- [TASK REQUIREMENTS]:
Copy each line from the records below in which the word "form" is found.

════════════════

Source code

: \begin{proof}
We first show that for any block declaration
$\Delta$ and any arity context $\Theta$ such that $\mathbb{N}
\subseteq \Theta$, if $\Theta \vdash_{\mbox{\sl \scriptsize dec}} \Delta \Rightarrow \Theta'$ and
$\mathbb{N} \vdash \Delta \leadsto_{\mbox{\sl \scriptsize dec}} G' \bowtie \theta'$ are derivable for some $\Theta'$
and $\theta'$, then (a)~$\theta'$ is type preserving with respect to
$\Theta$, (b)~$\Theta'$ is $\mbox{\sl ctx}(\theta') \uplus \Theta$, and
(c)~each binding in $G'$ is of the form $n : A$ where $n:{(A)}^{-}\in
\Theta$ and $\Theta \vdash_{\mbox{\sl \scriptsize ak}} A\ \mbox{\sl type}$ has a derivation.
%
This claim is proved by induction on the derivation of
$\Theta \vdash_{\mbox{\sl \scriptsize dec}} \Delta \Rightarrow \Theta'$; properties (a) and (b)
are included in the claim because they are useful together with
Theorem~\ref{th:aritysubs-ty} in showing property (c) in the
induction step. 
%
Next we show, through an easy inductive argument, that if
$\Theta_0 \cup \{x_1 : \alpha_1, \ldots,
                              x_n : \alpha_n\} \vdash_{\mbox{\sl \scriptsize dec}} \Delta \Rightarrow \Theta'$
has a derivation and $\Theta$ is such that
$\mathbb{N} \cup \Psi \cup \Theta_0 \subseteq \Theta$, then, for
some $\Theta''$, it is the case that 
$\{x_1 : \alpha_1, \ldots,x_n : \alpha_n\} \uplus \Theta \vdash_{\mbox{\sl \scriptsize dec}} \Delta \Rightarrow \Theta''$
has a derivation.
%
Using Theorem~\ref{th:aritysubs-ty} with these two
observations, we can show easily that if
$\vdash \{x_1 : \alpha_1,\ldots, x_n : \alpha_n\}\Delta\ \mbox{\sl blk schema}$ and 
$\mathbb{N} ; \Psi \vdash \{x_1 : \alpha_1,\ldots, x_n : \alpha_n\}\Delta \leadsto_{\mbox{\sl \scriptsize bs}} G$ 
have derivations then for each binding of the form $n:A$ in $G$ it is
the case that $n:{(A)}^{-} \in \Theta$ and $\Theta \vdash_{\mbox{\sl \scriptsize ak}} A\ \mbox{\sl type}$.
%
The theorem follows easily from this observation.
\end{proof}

════════════════

- [ANSWER FOR THE TASK]:
(c)~each binding in $G'$ is of the form $n : A$ where $n:{(A)}^{-}\in
have derivations then for each binding of the form $n:A$ in $G$ it is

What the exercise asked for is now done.